Water supplies in closed-loop hydronic heating systems might contain varying amounts of impurities which can affect system’s energy performance. Additionally, these systems are often poorly maintained, resulting in degraded performance due to problems like corrosion. Traditional first-principle models used to simulate the energy performance of such systems inherently do not account for such problems. This study aims to develop a data-driven model to predict the impact of low-quality water supplies on the energy performance of closed-loop hydronic heating systems.

Controlled experiments in dedicated testing facilities were conducted to collect energy-performance-related data to train four different ML models. For this purpose, an experimental rig was installed in a laboratorial facility to replicate the operation of a closed-loop hydronic heating system and control the parameters that influence its energy performance.
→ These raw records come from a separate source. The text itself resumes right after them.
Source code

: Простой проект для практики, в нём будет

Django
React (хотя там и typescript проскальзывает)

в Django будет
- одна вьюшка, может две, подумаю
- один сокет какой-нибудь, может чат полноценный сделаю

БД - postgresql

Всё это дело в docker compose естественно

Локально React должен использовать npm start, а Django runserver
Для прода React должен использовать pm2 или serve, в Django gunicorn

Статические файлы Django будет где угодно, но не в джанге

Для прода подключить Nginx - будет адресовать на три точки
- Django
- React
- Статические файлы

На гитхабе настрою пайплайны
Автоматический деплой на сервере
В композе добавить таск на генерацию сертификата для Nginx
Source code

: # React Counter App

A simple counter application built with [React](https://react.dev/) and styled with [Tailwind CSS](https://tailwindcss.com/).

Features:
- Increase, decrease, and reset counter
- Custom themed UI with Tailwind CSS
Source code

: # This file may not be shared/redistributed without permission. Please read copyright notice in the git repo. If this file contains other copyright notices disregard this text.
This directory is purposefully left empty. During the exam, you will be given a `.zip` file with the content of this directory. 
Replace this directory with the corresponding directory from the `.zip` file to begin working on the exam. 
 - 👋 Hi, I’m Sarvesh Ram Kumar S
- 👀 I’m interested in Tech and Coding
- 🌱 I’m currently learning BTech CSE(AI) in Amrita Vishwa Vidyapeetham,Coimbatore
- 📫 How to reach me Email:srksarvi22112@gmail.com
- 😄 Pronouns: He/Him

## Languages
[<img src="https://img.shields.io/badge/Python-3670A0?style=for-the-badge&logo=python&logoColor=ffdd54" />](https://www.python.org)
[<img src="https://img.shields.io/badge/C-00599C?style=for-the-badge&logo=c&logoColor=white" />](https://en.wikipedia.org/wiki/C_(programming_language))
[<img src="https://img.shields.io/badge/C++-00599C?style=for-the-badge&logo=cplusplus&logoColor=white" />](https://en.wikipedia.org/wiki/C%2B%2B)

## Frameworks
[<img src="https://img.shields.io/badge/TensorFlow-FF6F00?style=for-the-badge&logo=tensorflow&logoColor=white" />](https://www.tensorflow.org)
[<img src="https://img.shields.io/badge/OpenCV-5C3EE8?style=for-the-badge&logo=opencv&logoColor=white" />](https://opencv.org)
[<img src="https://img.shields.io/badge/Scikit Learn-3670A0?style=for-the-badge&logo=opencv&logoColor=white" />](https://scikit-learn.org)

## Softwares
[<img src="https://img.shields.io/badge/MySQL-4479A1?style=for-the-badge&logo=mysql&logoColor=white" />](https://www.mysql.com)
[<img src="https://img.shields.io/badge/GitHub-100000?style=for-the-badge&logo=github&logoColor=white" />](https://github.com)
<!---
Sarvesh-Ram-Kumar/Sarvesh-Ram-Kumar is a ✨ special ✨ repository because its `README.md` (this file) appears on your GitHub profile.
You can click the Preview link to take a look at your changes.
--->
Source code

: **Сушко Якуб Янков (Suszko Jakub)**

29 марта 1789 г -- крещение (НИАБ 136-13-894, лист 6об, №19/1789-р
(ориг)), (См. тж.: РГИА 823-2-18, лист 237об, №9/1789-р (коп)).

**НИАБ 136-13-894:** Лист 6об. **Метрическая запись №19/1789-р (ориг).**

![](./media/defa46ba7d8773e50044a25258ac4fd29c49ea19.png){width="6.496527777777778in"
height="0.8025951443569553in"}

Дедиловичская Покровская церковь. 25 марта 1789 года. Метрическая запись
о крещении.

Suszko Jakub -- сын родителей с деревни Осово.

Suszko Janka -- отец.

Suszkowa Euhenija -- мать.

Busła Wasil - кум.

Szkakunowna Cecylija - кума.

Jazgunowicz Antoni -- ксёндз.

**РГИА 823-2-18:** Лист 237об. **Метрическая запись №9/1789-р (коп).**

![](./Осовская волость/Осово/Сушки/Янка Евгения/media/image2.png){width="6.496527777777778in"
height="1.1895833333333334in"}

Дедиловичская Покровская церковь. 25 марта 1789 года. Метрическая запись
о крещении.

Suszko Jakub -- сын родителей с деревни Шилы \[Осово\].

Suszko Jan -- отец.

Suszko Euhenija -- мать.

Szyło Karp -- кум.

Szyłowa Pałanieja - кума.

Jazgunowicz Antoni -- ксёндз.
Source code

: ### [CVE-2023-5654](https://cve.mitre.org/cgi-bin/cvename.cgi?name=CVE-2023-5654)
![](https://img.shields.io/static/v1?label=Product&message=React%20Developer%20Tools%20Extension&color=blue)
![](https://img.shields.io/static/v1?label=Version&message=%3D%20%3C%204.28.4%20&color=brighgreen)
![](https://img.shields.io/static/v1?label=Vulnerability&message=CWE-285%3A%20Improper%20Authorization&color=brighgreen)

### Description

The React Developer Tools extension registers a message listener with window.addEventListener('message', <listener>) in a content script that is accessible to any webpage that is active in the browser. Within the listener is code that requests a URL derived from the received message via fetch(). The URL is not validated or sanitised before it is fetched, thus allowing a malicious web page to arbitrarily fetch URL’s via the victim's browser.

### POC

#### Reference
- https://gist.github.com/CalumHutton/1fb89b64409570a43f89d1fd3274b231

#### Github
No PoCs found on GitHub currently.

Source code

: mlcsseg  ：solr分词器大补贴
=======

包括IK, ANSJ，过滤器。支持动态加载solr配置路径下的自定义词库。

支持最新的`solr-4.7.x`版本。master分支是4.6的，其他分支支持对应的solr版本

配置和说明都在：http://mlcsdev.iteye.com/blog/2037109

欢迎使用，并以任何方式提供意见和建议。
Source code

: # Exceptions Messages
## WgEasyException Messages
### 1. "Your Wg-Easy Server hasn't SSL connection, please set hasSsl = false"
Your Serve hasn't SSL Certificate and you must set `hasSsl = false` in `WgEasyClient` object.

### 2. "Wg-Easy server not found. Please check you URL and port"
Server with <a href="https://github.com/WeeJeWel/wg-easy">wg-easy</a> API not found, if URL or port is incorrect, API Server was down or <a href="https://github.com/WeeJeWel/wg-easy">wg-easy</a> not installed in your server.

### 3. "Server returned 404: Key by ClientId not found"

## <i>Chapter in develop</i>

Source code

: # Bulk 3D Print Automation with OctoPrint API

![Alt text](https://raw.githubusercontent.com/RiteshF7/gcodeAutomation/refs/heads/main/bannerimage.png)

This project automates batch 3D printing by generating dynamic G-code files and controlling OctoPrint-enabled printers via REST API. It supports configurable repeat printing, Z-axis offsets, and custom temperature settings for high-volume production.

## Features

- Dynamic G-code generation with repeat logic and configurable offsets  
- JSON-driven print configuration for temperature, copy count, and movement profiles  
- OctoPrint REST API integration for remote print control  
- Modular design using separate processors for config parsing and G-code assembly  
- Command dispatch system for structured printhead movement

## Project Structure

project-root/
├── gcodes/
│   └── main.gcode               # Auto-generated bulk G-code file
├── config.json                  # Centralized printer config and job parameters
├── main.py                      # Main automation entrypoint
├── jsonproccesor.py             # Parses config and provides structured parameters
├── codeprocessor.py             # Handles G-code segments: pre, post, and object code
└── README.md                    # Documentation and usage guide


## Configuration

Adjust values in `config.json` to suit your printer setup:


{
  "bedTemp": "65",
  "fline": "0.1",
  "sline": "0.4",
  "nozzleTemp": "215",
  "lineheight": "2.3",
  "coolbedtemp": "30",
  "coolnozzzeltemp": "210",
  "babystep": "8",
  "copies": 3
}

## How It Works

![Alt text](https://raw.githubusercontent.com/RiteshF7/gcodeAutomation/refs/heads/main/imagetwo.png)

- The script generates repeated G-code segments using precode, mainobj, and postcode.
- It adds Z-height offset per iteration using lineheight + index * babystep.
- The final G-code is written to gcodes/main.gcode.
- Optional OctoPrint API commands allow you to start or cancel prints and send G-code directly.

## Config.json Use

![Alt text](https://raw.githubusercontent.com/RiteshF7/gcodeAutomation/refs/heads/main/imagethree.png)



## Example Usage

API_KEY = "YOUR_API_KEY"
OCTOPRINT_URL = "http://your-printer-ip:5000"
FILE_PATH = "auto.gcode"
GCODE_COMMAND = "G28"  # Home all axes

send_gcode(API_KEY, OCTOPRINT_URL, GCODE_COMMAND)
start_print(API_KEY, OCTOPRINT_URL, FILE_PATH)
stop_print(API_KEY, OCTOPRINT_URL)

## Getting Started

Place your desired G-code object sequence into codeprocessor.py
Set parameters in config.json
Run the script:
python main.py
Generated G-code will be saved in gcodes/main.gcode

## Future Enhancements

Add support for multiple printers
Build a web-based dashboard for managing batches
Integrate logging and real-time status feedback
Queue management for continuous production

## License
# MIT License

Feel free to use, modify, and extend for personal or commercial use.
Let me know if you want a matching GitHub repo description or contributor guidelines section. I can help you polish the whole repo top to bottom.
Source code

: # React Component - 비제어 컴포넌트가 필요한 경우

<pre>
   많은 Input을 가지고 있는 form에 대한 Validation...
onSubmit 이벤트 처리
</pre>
The data retrieved were used to train an Artificial Neural Network (ANN), a Random Forest (RF), a Gradient Boosting Machine (GBM), and a Support Vector Machine (SVM) model to benchmark their predictive accuracies.

The RF model demonstrates the lowest errors in predictions with an MSE of 0.65 and 2.36 in the training and validation sets, respectively, followed closely by the ANN with a training MSE of 1.64 and a validation MSE of 2.62. The ANN showed more balanced performance across the training, validation, and testing sets, suggesting better generalization capabilities.